HSGG: Training-Free Hierarchical Scene Graph Generation with Geometry-Guided Relation Reasoning
Abstract
Scene Graph Generation (SGG) connects visual perception with structured reasoning, but is limited by scarce annotations and the long-tailed distribution of relational predicates. Training-free methods based on vision-language models (VLMs) reduce supervision requirements, yet often rely on flat graph structures and produce hallucinated relations. We present HSGG, a training-free framework for open-world Hierarchical Scene Graph Generation, whose inference proceeds in two steps. First, bidirectional hierarchical entity perception combines top-down object expansion with bottom-up attribute reasoning to construct multi-level scene hierarchies capturing part–whole semantics.
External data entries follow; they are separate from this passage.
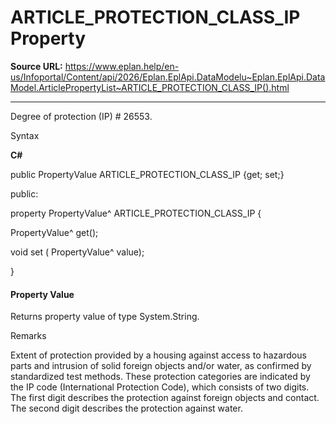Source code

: # ARTICLE_PROTECTION_CLASS_IP Property

**Source URL:** https://www.eplan.help/en-us/Infoportal/Content/api/2026/Eplan.EplApi.DataModelu~Eplan.EplApi.DataModel.ArticlePropertyList~ARTICLE_PROTECTION_CLASS_IP().html

---

Degree of protection (IP) # 26553.

Syntax

**C#**



public PropertyValue ARTICLE_PROTECTION_CLASS_IP {get; set;}

public:

property PropertyValue^ ARTICLE_PROTECTION_CLASS_IP {

   PropertyValue^ get();

   void set (    PropertyValue^ value);

}


#### Property Value

Returns property value of type System.String.

Remarks

Extent of protection provided by a housing against access to hazardous parts and intrusion of solid foreign objects and/or water, as confirmed by standardized test methods. These protection categories are indicated by the IP code (International Protection Code), which consists of two digits. The first digit describes the protection against foreign objects and contact. The second digit describes the protection against water.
Second, geometry-guided relation reasoning infers valid relations from these structured entities: geometry-aware relation filtering first prunes spatially implausible object pairs using 2D proximity, depth cues, and object scale, and geometry-grounded contrastive relation decoding then suppresses hallucinated predicates by contrasting predictions from a visually grounded expert against a hallucination-prone geometric prior, ensuring relations are both geometrically consistent and semantically coherent. Experiments show that HSGG generalizes effectively to unseen objects and predicates without training, substantially reduces relational hallucinations, and consistently improves downstream reasoning performance.